Bien que l’image du diable apparaisse régulièrement à un moment ou à un autre dans presque chaque cure, la psychanalyse post-freudienne s’est attachée à l’étude d’autres personnages mythiques, principalement ceux d’origine grecque, et a délaissé le diable. Freud, lui, s’y intéressait passionnément. Le diable occupe une place importante dans sa pensée et dans ses fantasmes, comme l’élément central du monde irrationnel et ténébreux qui le fascine et qui a été sous-estimé par les exégètes et biographes au profit du monde scientifique.

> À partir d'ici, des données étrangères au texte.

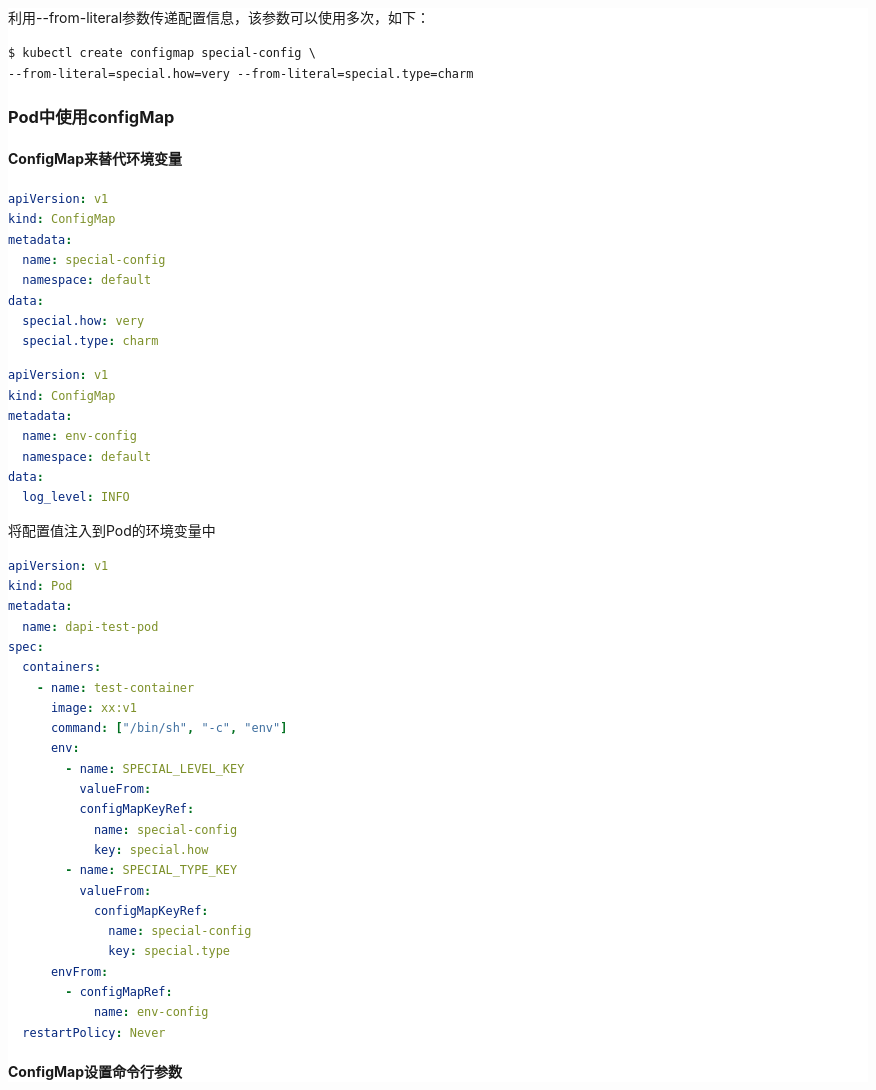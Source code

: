 利用--from-literal参数传递配置信息，该参数可以使用多次，如下：

```shell
$ kubectl create configmap special-config \
--from-literal=special.how=very --from-literal=special.type=charm
```

### Pod中使用configMap

#### ConfigMap来替代环境变量

```yaml
apiVersion: v1
kind: ConfigMap
metadata:
  name: special-config
  namespace: default
data:
  special.how: very
  special.type: charm
```
  
```yaml
apiVersion: v1
kind: ConfigMap
metadata:
  name: env-config
  namespace: default
data:
  log_level: INFO
```
将配置值注入到Pod的环境变量中
```yaml
apiVersion: v1
kind: Pod
metadata:  
  name: dapi-test-pod
spec:
  containers:
    - name: test-container
      image: xx:v1
      command: ["/bin/sh", "-c", "env"]
      env:
        - name: SPECIAL_LEVEL_KEY
          valueFrom:
          configMapKeyRef:
            name: special-config
            key: special.how
        - name: SPECIAL_TYPE_KEY
          valueFrom:
            configMapKeyRef:
              name: special-config
              key: special.type
      envFrom:
        - configMapRef:
            name: env-config
  restartPolicy: Never
```
#### ConfigMap设置命令行参数
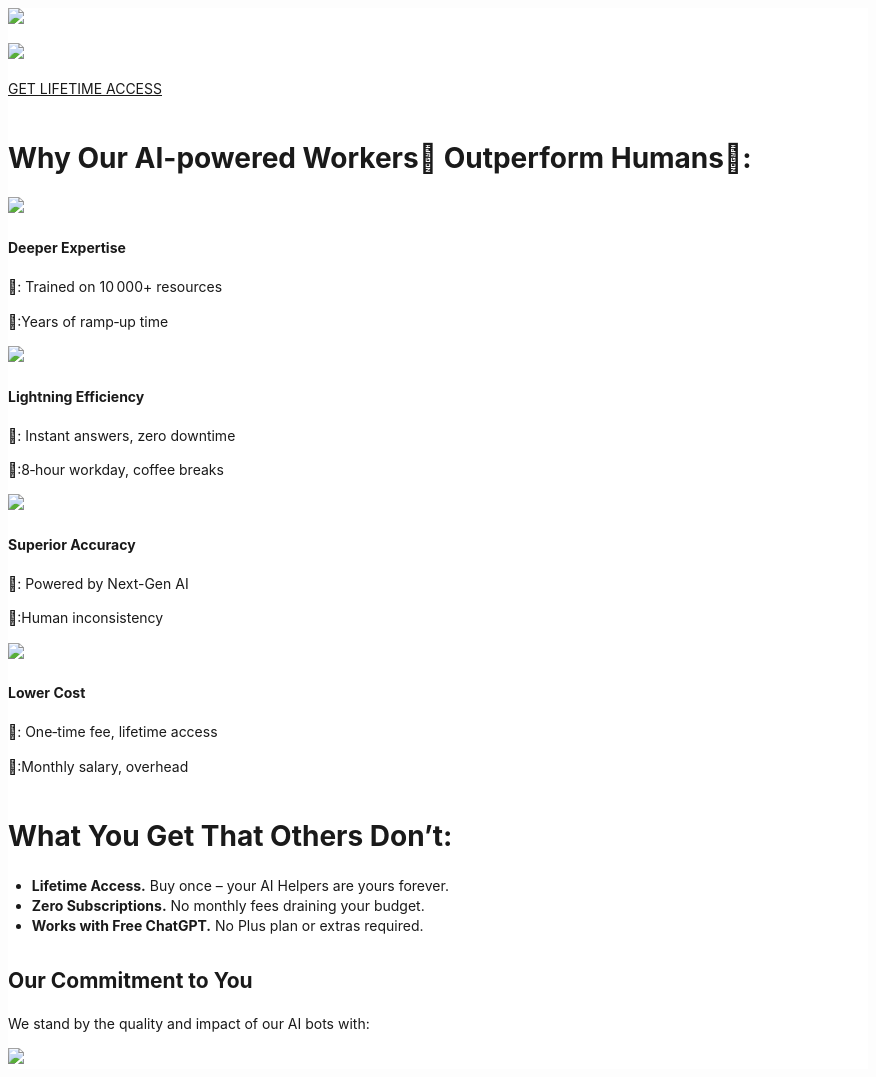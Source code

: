 ![](https://kajabi-storefronts-production.kajabi-cdn.com/kajabi-storefronts-production/file-uploads/themes/2161027510/settings_images/a0e5a87-d58f-7ae-ea60-b63d8161b06_Group_65.png)

![](https://kajabi-storefronts-production.kajabi-cdn.com/kajabi-storefronts-production/file-uploads/themes/2161027510/settings_images/cd43ebf-dec7-e508-68a-d32bf8745173_Group_66.png)

[GET LIFETIME ACCESS](https://www.aicompasss.com/the-60-ai-bots#section-1744056027527)

# Why Our AI-powered Workers🤖 Outperform Humans🧑:

![](https://kajabi-storefronts-production.kajabi-cdn.com/kajabi-storefronts-production/file-uploads/themes/2161027510/settings_images/fe2cebb-c6ca-8680-32af-f7cdd357006_Group_125.png)

#### Deeper Expertise

🤖: Trained on 10 000+ resources

🧑:Years of ramp‑up time

![](https://kajabi-storefronts-production.kajabi-cdn.com/kajabi-storefronts-production/file-uploads/themes/2161027510/settings_images/f1c63d-3824-5834-8d67-3c05d31ff1e5_Group_129.png)

#### Lightning Efficiency

🤖: Instant answers, zero downtime

🧑:8‑hour workday, coffee breaks

![](https://kajabi-storefronts-production.kajabi-cdn.com/kajabi-storefronts-production/file-uploads/themes/2161027510/settings_images/35f37c-d27-66bb-603-4456364b848_Group_128.png)

#### Superior Accuracy

🤖: Powered by Next-Gen AI

🧑:Human inconsistency

![](https://kajabi-storefronts-production.kajabi-cdn.com/kajabi-storefronts-production/file-uploads/themes/2161027510/settings_images/d8acbc5-d806-83ca-75a2-7e660b8b535_Group_126.png)

#### Lower Cost

🤖: One‑time fee, lifetime access

🧑:Monthly salary, overhead

# What You Get That Others Don’t:

- **Lifetime Access.** Buy once – your AI Helpers are yours forever.
- **Zero Subscriptions.** No monthly fees draining your budget.
- **Works with Free ChatGPT.** No Plus plan or extras required.

## Our Commitment to You

We stand by the quality and impact of our AI bots with:

![](https://kajabi-storefronts-production.kajabi-cdn.com/kajabi-storefronts-production/file-uploads/themes/2161027510/settings_images/d51c7a4-256a-4ea6-8b3b-85d0820c68cc_ChatGPT_Image_Jun_1_2025_02_12_38_PM.png)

De façon non systématique, tout au long de son œuvre et de sa correspondance, Freud a élaboré une psychanalyse appliquée du diable. Fil à fil, Luisa de Urtubey l’a reconstruite ; elle a décelé son ordonnance autour de deux thèmes interprétatifs coexistants et d’importance égale. Selon le premier, le diable est une figuration d’abord de l’inconscient, ensuite des pulsions libidinales refoulées, enfin de la pulsion de mort ; selon le deuxième, le diable est le représentant du père, mauvais parce que séducteur.

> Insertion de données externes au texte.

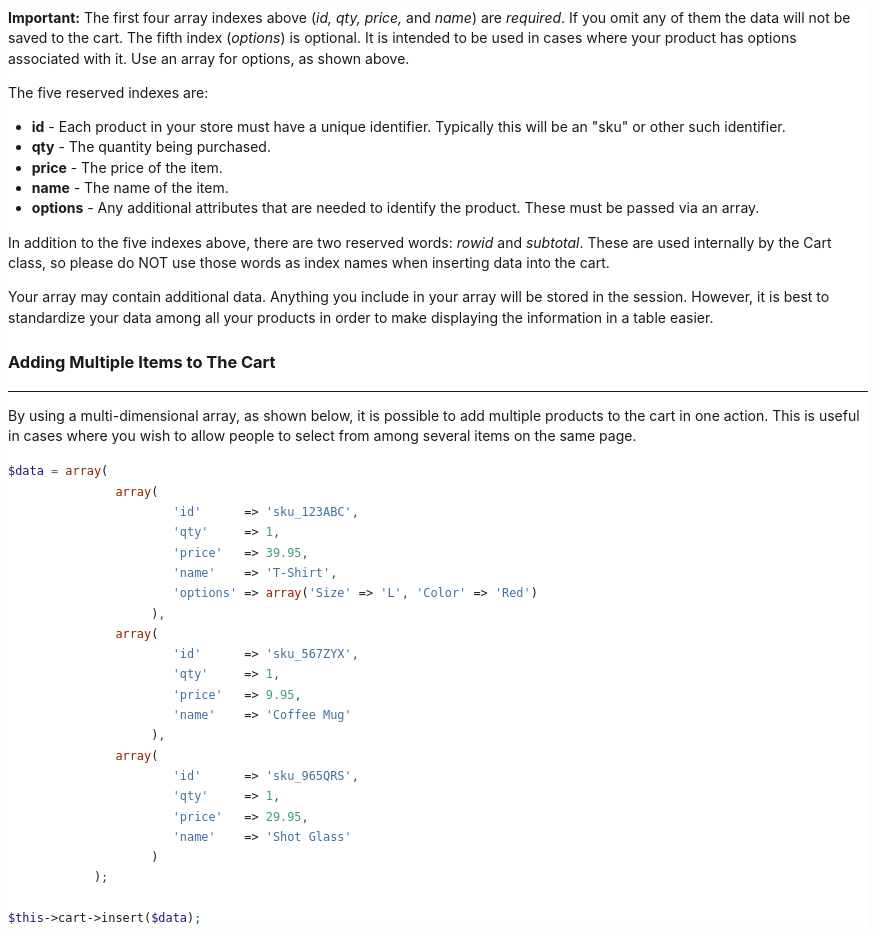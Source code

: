 **Important:** The first four array indexes above (<dfn>id, qty, price,</dfn> and <dfn>name</dfn>) are *required*. If you omit any of them the data will not be saved to the cart. The fifth index (<dfn>options</dfn>) is optional. It is intended to be used in cases where your product has options associated with it. Use an array for options, as shown above.

The five reserved indexes are:

  <ul><li><strong>id</strong> - Each product in your store must have a unique identifier. Typically this will be an "sku" or other such identifier.</li>
    <li><strong>qty</strong> - The quantity being purchased.</li>
    <li><strong>price</strong> - The price of the item.</li>
    <li><strong>name</strong> - The name of the item.</li>
    <li><strong>options</strong> - Any additional attributes that are needed to identify the product. These must be passed via an array.</li></ul> 

In addition to the five indexes above, there are two reserved words: <dfn>rowid</dfn> and <dfn>subtotal</dfn>. These are used internally by the Cart class, so please do NOT use those words as index names when inserting data into the cart.

Your array may contain additional data. Anything you include in your array will be stored in the session. However, it is best to standardize your data among all your products in order to make displaying the information in a table easier.

### Adding Multiple Items to The Cart

------

By using a multi-dimensional array, as shown below, it is possible to add multiple products to the cart in one action. This is useful in cases where you wish to allow people to select from among several items on the same page.

```php
$data = array(
               array(
                       'id'      => 'sku_123ABC',
                       'qty'     => 1,
                       'price'   => 39.95,
                       'name'    => 'T-Shirt',
                       'options' => array('Size' => 'L', 'Color' => 'Red')
                    ),
               array(
                       'id'      => 'sku_567ZYX',
                       'qty'     => 1,
                       'price'   => 9.95,
                       'name'    => 'Coffee Mug'
                    ),
               array(
                       'id'      => 'sku_965QRS',
                       'qty'     => 1,
                       'price'   => 29.95,
                       'name'    => 'Shot Glass'
                    )
            );

$this->cart->insert($data); 
```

En analysant plus profondément ces deux thèmes, Luisa de Urtubey suggère que le diable « pulsionnel » représente pour Freud, à chaque moment de sa pensée, ce qui est le plus inconciliable avec le moi et le moins médiatisé par le processus secondaire. Derrière le diable mauvais père séducteur, ce sont le parent combiné angoissant et le mauvais objet excitant intériorisé qui se dissimulent. Face à ce diable père, se constituent des formations de compromis, qui expriment trois degrés de relation : séduction, possession, pacte.
Freud se montre parfois séduit par le diable, rapprochant la croyance à l’analyse de la croyance au Malin et s’adjugeant le rôle de sorcier. A d’autres moments, il rejette tout lien au diabolique et à la possession. C’est le cas dans « Une névrose démoniaque au dix-septième siècle », texte longuement étudié ici et que Luisa de Urtubey juge, à la fois, comme l’étude clinique la moins réussie que Freud ait écrite et comme l’élaboration majeure qu’il ait proposée sur le diable comme représentant du père.
Auteur : Luisa de Urtubey
Sous la direction de Jean Laplanche
Collection Voix nouvelles en psychanalyse
Parution : 02-1983
Sommaire
Introduction
CHAPITRE PREMIER – Premières influences
CHAPITRE II – La rencontre avec Charcot
CHAPITRE III – Le diable = l’inconscient
CHAPITRE IV – Freud, ses hystériques et le père séducteur diabolique
CHAPITRE V – L’auto-analyse comme descente aux enfers
- Le choix de Fliess comme interlocuteur
- La descente aux enfers
- Aux enfers intérieurs, Freud fait la rencontre du diable et de la sorcière
- Influence du « Malleus maleficarum »
- La bonne-sorcière
- La sexualité conduit en enfer
- La sexualité est-elle la métaphore du diable ?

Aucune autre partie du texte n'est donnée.